L'existence est inacceptable. En achetant du pain, en souriant à la boulangère, je cautionne un système qui assassine et qui torture : la société, ce monstre, notre enfant, dont nous sommes responsables.
Ma révolte elle-même est suspecte : soit elle ne débouche sur rien, elle devient un échec, soit elle agit, elle devient un morceau de ce système. Je n'ai pourtant qu'elle pour rester éveillé, conscient de ma condition.
Elle doit donc se rejeter elle-même pour être acceptable. Cent ans après les copains pacifistes, elle me montre qu'il n'y aura jamais de paix pour la conscience humaine.
Cette relation à l'existence crée des usages pour l'art.
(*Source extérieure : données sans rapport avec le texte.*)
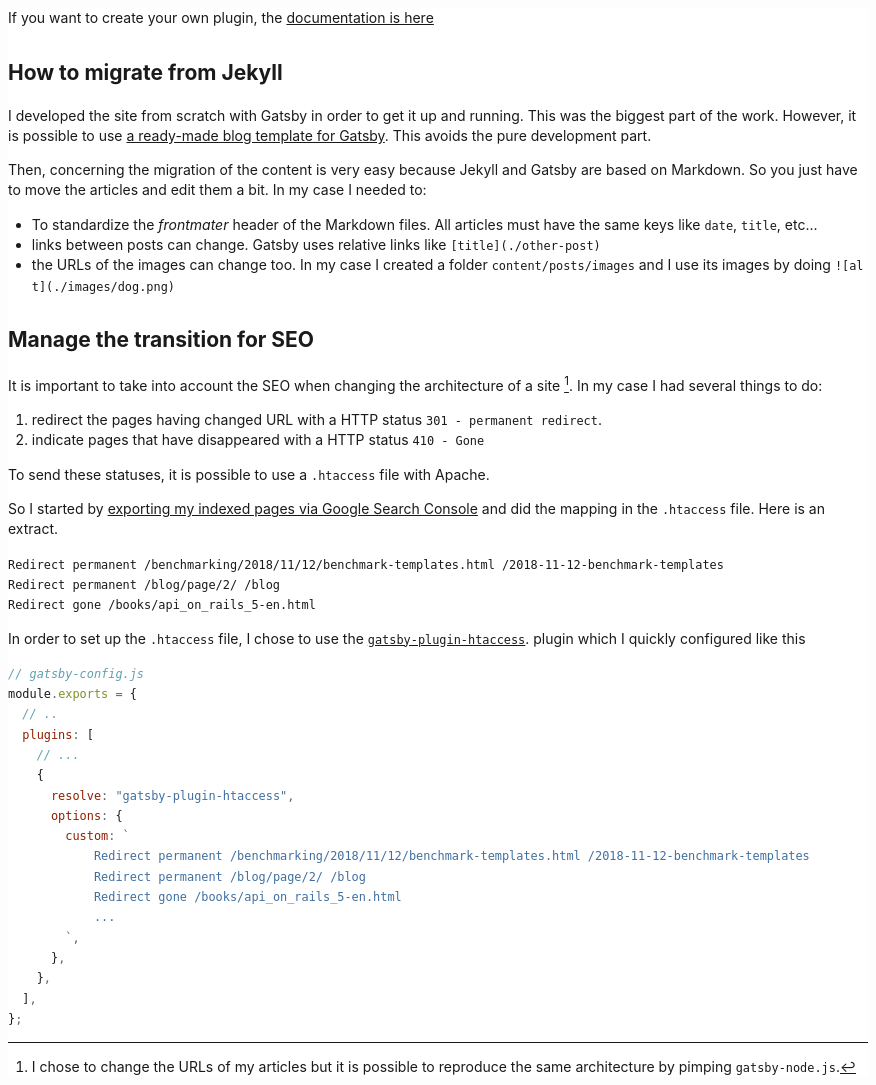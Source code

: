 If you want to create your own plugin, the [documentation is here](https://www.gatsbyjs.com/docs/creating-plugins/)

## How to migrate from Jekyll

I developed the site from scratch with Gatsby in order to get it up and running. This was the biggest part of the work. However, it is possible to use [a ready-made blog template for Gatsby](https://www.gatsbyjs.com/starters/gatsbyjs/gatsby-starter-blog/). This avoids the pure development part.

Then, concerning the migration of the content is very easy because Jekyll and Gatsby are based on Markdown. So you just have to move the articles and edit them a bit. In my case I needed to:

- To standardize the _frontmater_ header of the Markdown files. All articles must have the same keys like `date`, `title`, etc...
- links between posts can change. Gatsby uses relative links like `[title](./other-post)`
- the URLs of the images can change too. In my case I created a folder `content/posts/images` and I use its images by doing `![alt](./images/dog.png)`

## Manage the transition for SEO

It is important to take into account the SEO when changing the architecture of a site [^3]. In my case I had several things to do:

[^3]: I chose to change the URLs of my articles but it is possible to reproduce the same architecture by pimping `gatsby-node.js`.

1. redirect the pages having changed URL with a HTTP status `301 - permanent redirect`.
2. indicate pages that have disappeared with a HTTP status `410 - Gone`

To send these statuses, it is possible to use a `.htaccess` file with Apache.

So I started by [exporting my indexed pages via Google Search Console](https://search.google.com/search-console/performance/search-analytics?resource_id=sc-domain%3Arsseau.fr&breakdown=page) and did the mapping in the `.htaccess` file. Here is an extract.

```htaccess
Redirect permanent /benchmarking/2018/11/12/benchmark-templates.html /2018-11-12-benchmark-templates
Redirect permanent /blog/page/2/ /blog
Redirect gone /books/api_on_rails_5-en.html
```

In order to set up the `.htaccess` file, I chose to use the [`gatsby-plugin-htaccess`](https://www.gatsbyjs.com/plugins/gatsby-plugin-htaccess/). plugin which I quickly configured like this

```js
// gatsby-config.js
module.exports = {
  // ..
  plugins: [
    // ...
    {
      resolve: "gatsby-plugin-htaccess",
      options: {
        custom: `
            Redirect permanent /benchmarking/2018/11/12/benchmark-templates.html /2018-11-12-benchmark-templates
            Redirect permanent /blog/page/2/ /blog
            Redirect gone /books/api_on_rails_5-en.html
            ...
        `,
      },
    },
  ],
};
```


[^1]: my test is not really advanced because it would be necessary to bombard several requests and smooth the results.
[^2]: This is one of the reasons why I chose not to integrate a tracking module and that I [rely on logs](./2019-11-07-read-logs-with-go-access.md) to analyze the most visited pages.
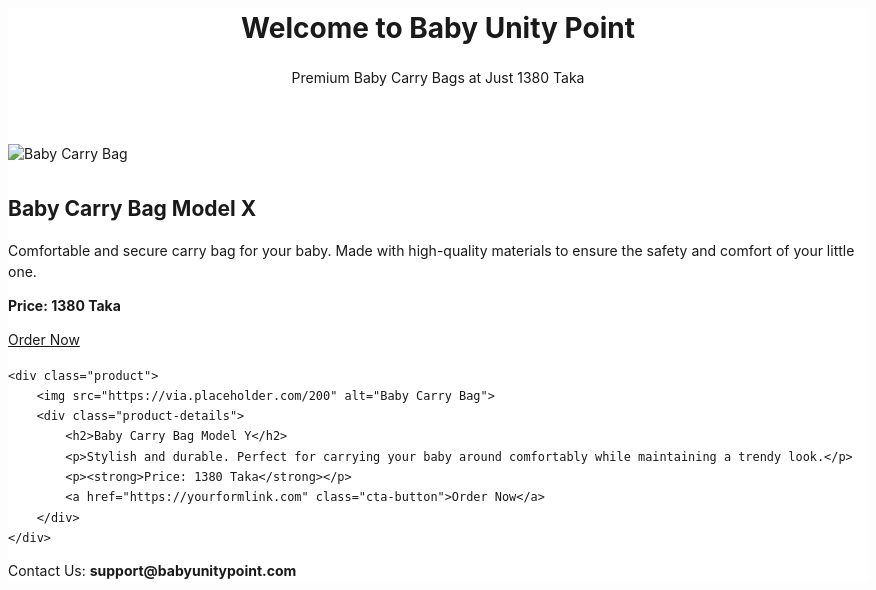 
<header>
    <h1>Welcome to Baby Unity Point</h1>
    <p>Premium Baby Carry Bags at Just 1380 Taka</p>
</header>

<div class="container">
    <div class="product">
        <img src="https://via.placeholder.com/200" alt="Baby Carry Bag">
        <div class="product-details">
            <h2>Baby Carry Bag Model X</h2>
            <p>Comfortable and secure carry bag for your baby. Made with high-quality materials to ensure the safety and comfort of your little one.</p>
            <p><strong>Price: 1380 Taka</strong></p>
            <a href="https://yourformlink.com" class="cta-button">Order Now</a>
        </div>
    </div>

    <div class="product">
        <img src="https://via.placeholder.com/200" alt="Baby Carry Bag">
        <div class="product-details">
            <h2>Baby Carry Bag Model Y</h2>
            <p>Stylish and durable. Perfect for carrying your baby around comfortably while maintaining a trendy look.</p>
            <p><strong>Price: 1380 Taka</strong></p>
            <a href="https://yourformlink.com" class="cta-button">Order Now</a>
        </div>
    </div>
</div>

<footer>
    <p>Contact Us: <strong>support@babyunitypoint.com</strong></p>
</footer>

</body>
</html>
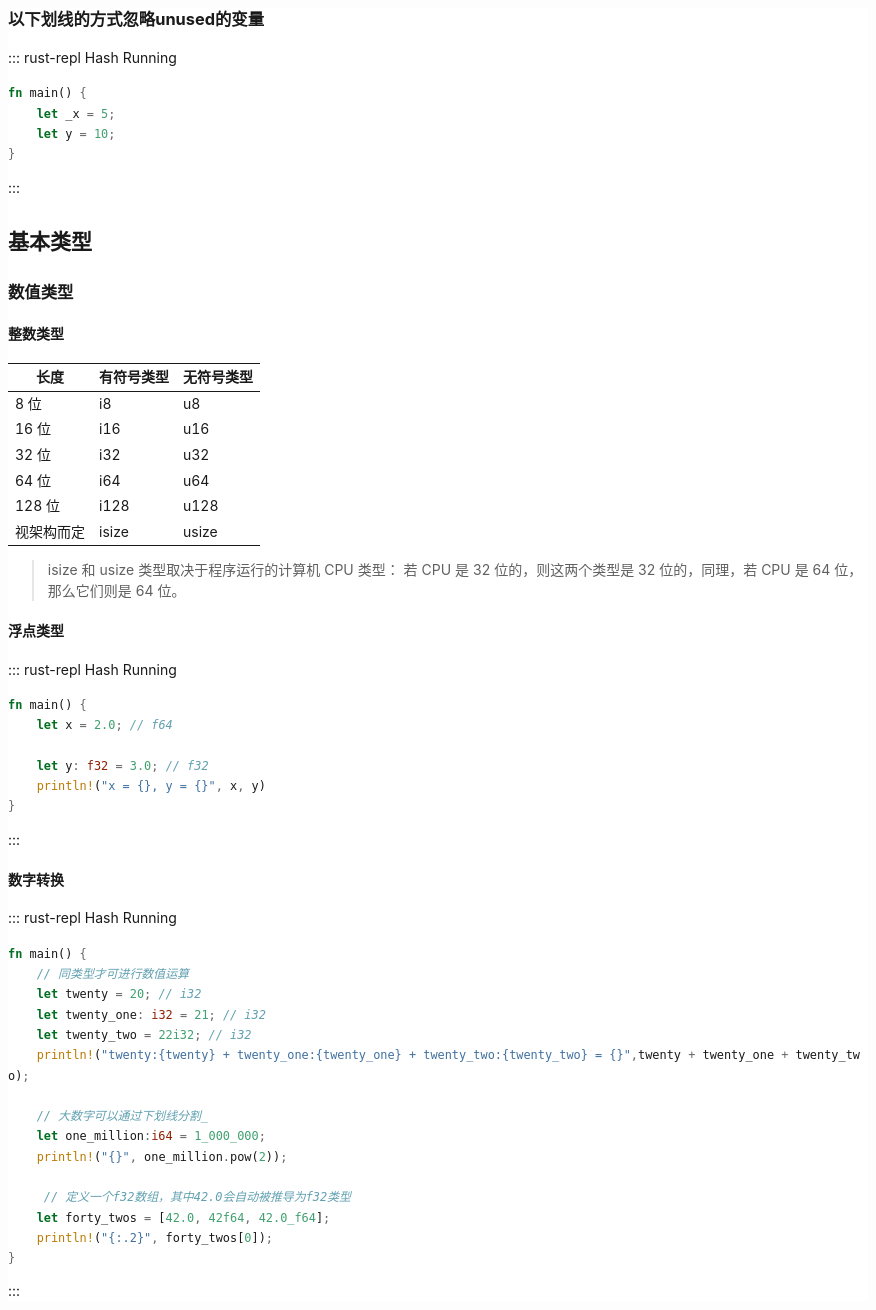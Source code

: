 ### 以下划线的方式忽略unused的变量
::: rust-repl Hash Running
```rust
fn main() {
    let _x = 5;
    let y = 10;
}
```
:::


## 基本类型
### 数值类型
#### 整数类型
| 长度        | 有符号类型 | 无符号类型 |
|-------------|------------|------------|
| 8 位        | i8         | u8         |
| 16 位       | i16        | u16        |
| 32 位       | i32        | u32        |
| 64 位       | i64        | u64        |
| 128 位      | i128       | u128       |
| 视架构而定  | isize      | usize      |
> isize 和 usize 类型取决于程序运行的计算机 CPU 类型： 
> 若 CPU 是 32 位的，则这两个类型是 32 位的，同理，若 CPU 是 64 位，那么它们则是 64 位。

#### 浮点类型
::: rust-repl Hash Running
```rust
fn main() {
    let x = 2.0; // f64

    let y: f32 = 3.0; // f32
    println!("x = {}, y = {}", x, y)
}
```
:::

#### 数字转换
::: rust-repl Hash Running
```rust
fn main() {
    // 同类型才可进行数值运算
    let twenty = 20; // i32
    let twenty_one: i32 = 21; // i32
    let twenty_two = 22i32; // i32
    println!("twenty:{twenty} + twenty_one:{twenty_one} + twenty_two:{twenty_two} = {}",twenty + twenty_one + twenty_two);
    
    // 大数字可以通过下划线分割_
    let one_million:i64 = 1_000_000;
    println!("{}", one_million.pow(2));
    
     // 定义一个f32数组，其中42.0会自动被推导为f32类型
    let forty_twos = [42.0, 42f64, 42.0_f64];
    println!("{:.2}", forty_twos[0]);
}
```
:::
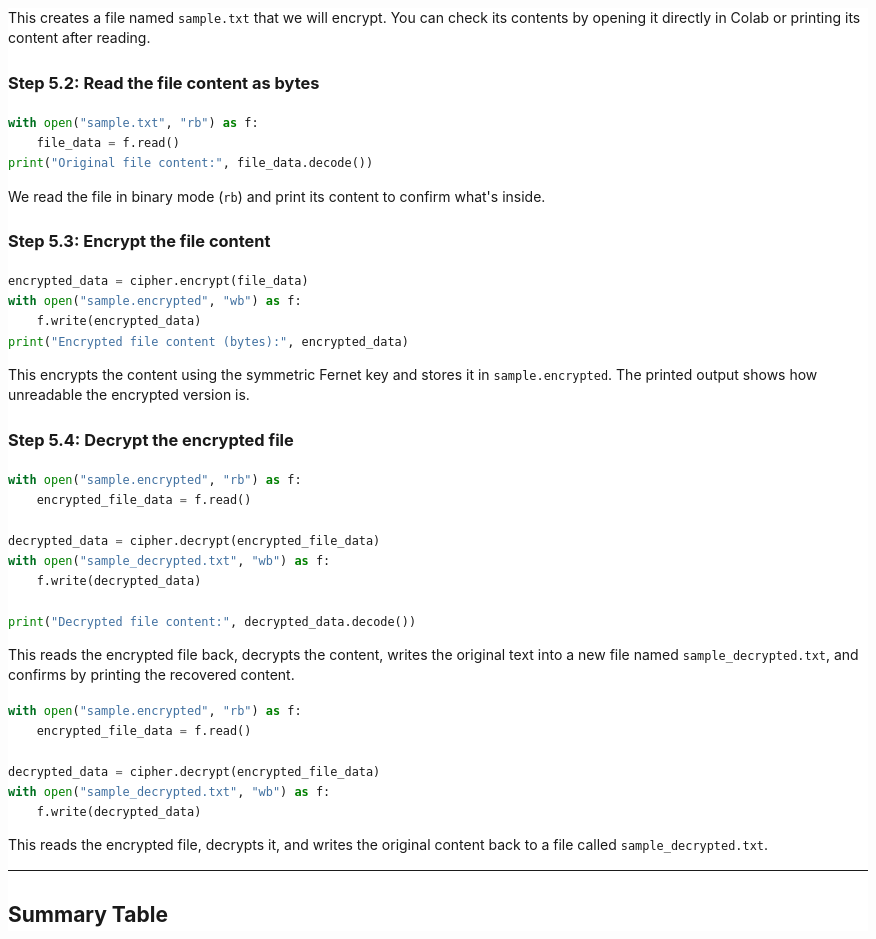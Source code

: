 This creates a file named `sample.txt` that we will encrypt. You can check its contents by opening it directly in Colab or printing its content after reading.

### Step 5.2: Read the file content as bytes

```python
with open("sample.txt", "rb") as f:
    file_data = f.read()
print("Original file content:", file_data.decode())
```

We read the file in binary mode (`rb`) and print its content to confirm what's inside.

### Step 5.3: Encrypt the file content

```python
encrypted_data = cipher.encrypt(file_data)
with open("sample.encrypted", "wb") as f:
    f.write(encrypted_data)
print("Encrypted file content (bytes):", encrypted_data)
```

This encrypts the content using the symmetric Fernet key and stores it in `sample.encrypted`. The printed output shows how unreadable the encrypted version is.

### Step 5.4: Decrypt the encrypted file

```python
with open("sample.encrypted", "rb") as f:
    encrypted_file_data = f.read()

decrypted_data = cipher.decrypt(encrypted_file_data)
with open("sample_decrypted.txt", "wb") as f:
    f.write(decrypted_data)

print("Decrypted file content:", decrypted_data.decode())
```

This reads the encrypted file back, decrypts the content, writes the original text into a new file named `sample_decrypted.txt`, and confirms by printing the recovered content.

```python
with open("sample.encrypted", "rb") as f:
    encrypted_file_data = f.read()

decrypted_data = cipher.decrypt(encrypted_file_data)
with open("sample_decrypted.txt", "wb") as f:
    f.write(decrypted_data)
```

This reads the encrypted file, decrypts it, and writes the original content back to a file called `sample_decrypted.txt`.

---

## Summary Table
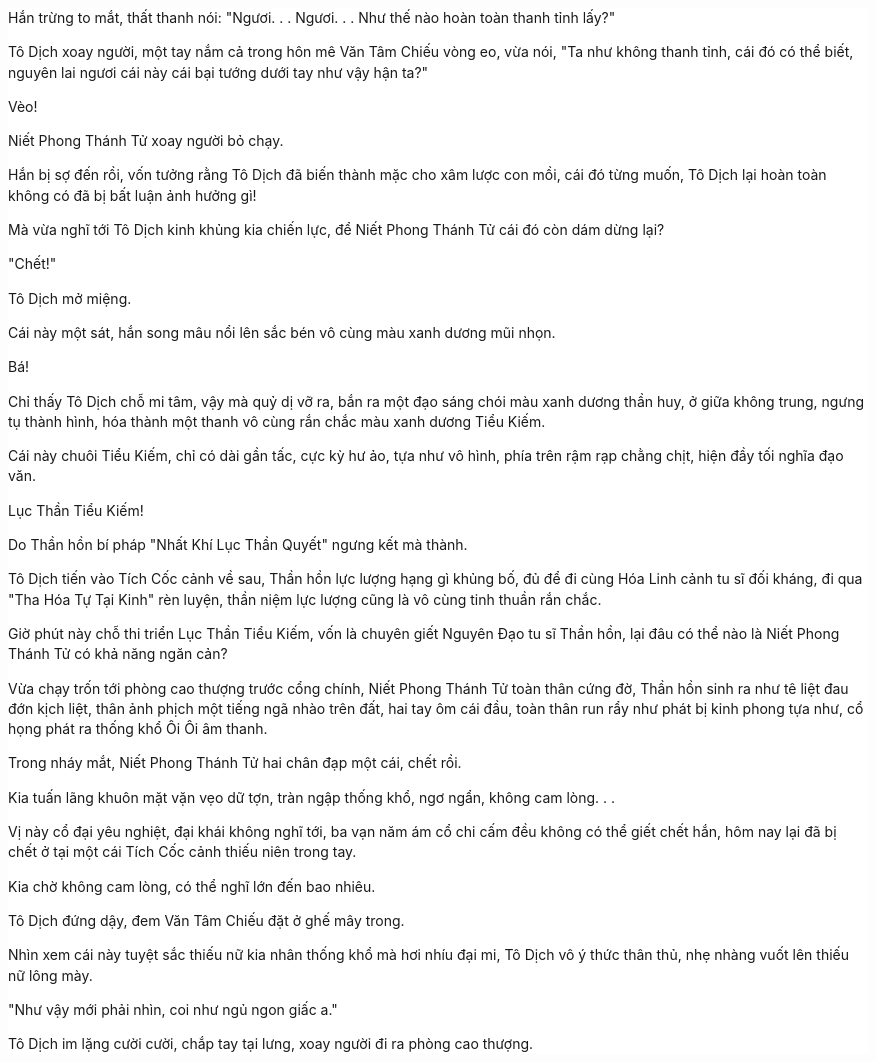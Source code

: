 Hắn trừng to mắt, thất thanh nói: "Ngươi. . . Ngươi. . . Như thế nào hoàn toàn thanh tỉnh lấy?"

Tô Dịch xoay người, một tay nắm cả trong hôn mê Văn Tâm Chiếu vòng eo, vừa nói, "Ta như không thanh tỉnh, cái đó có thể biết, nguyên lai ngươi cái này cái bại tướng dưới tay như vậy hận ta?"

Vèo!

Niết Phong Thánh Tử xoay người bỏ chạy.

Hắn bị sợ đến rồi, vốn tưởng rằng Tô Dịch đã biến thành mặc cho xâm lược con mồi, cái đó từng muốn, Tô Dịch lại hoàn toàn không có đã bị bất luận ảnh hưởng gì!

Mà vừa nghĩ tới Tô Dịch kinh khủng kia chiến lực, để Niết Phong Thánh Tử cái đó còn dám dừng lại?

"Chết!"

Tô Dịch mở miệng.

Cái này một sát, hắn song mâu nổi lên sắc bén vô cùng màu xanh dương mũi nhọn.

Bá!

Chỉ thấy Tô Dịch chỗ mi tâm, vậy mà quỷ dị vỡ ra, bắn ra một đạo sáng chói màu xanh dương thần huy, ở giữa không trung, ngưng tụ thành hình, hóa thành một thanh vô cùng rắn chắc màu xanh dương Tiểu Kiếm.

Cái này chuôi Tiểu Kiếm, chỉ có dài gần tấc, cực kỳ hư ảo, tựa như vô hình, phía trên rậm rạp chằng chịt, hiện đầy tối nghĩa đạo văn.

Lục Thần Tiểu Kiếm!

Do Thần hồn bí pháp "Nhất Khí Lục Thần Quyết" ngưng kết mà thành.

Tô Dịch tiến vào Tích Cốc cảnh về sau, Thần hồn lực lượng hạng gì khủng bố, đủ để đi cùng Hóa Linh cảnh tu sĩ đối kháng, đi qua "Tha Hóa Tự Tại Kinh" rèn luyện, thần niệm lực lượng cũng là vô cùng tinh thuần rắn chắc.

Giờ phút này chỗ thi triển Lục Thần Tiểu Kiếm, vốn là chuyên giết Nguyên Đạo tu sĩ Thần hồn, lại đâu có thể nào là Niết Phong Thánh Tử có khả năng ngăn cản?

Vừa chạy trốn tới phòng cao thượng trước cổng chính, Niết Phong Thánh Tử toàn thân cứng đờ, Thần hồn sinh ra như tê liệt đau đớn kịch liệt, thân ảnh phịch một tiếng ngã nhào trên đất, hai tay ôm cái đầu, toàn thân run rẩy như phát bị kinh phong tựa như, cổ họng phát ra thống khổ Ôi Ôi âm thanh.

Trong nháy mắt, Niết Phong Thánh Tử hai chân đạp một cái, chết rồi.

Kia tuấn lãng khuôn mặt vặn vẹo dữ tợn, tràn ngập thống khổ, ngơ ngẩn, không cam lòng. . .

Vị này cổ đại yêu nghiệt, đại khái không nghĩ tới, ba vạn năm ám cổ chi cấm đều không có thể giết chết hắn, hôm nay lại đã bị chết ở tại một cái Tích Cốc cảnh thiếu niên trong tay.

Kia chờ không cam lòng, có thể nghĩ lớn đến bao nhiêu.

Tô Dịch đứng dậy, đem Văn Tâm Chiếu đặt ở ghế mây trong.

Nhìn xem cái này tuyệt sắc thiếu nữ kia nhân thống khổ mà hơi nhíu đại mi, Tô Dịch vô ý thức thân thủ, nhẹ nhàng vuốt lên thiếu nữ lông mày.

"Như vậy mới phải nhìn, coi như ngủ ngon giấc a."

Tô Dịch im lặng cười cười, chắp tay tại lưng, xoay người đi ra phòng cao thượng.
D'abord l'art peut nous changer les idées. Cette mission peut sembler triviale. Pourtant, face à la religion, l'art divertit sans proposer de solution toute faite, il ne me voile pas la face.
Il y a la Catharsis. Mais en fait la catharsis est un outil de l'ordre social, qui purge des passions autres que ma révolte. Je lui reconnais une utilité. Mais elle ne m'intéresse pas. Comme personne, je n'y vois qu'un gain de confort.
Mais surtout, je crois qu'il y a un endroit secret à l'intérieur du conte, où, porté.e.s par le personnage, on peut confusément accepter que la vie soit. Je ne sais pas comment le dire mieux ; si ce n'est pas ma propre survie, si c'est pour que cette autre existence, fictionnelle, qui me touche, existe, alors oui, dans un frisson, mes réserves tombent, et pour un instant, la trêve commence.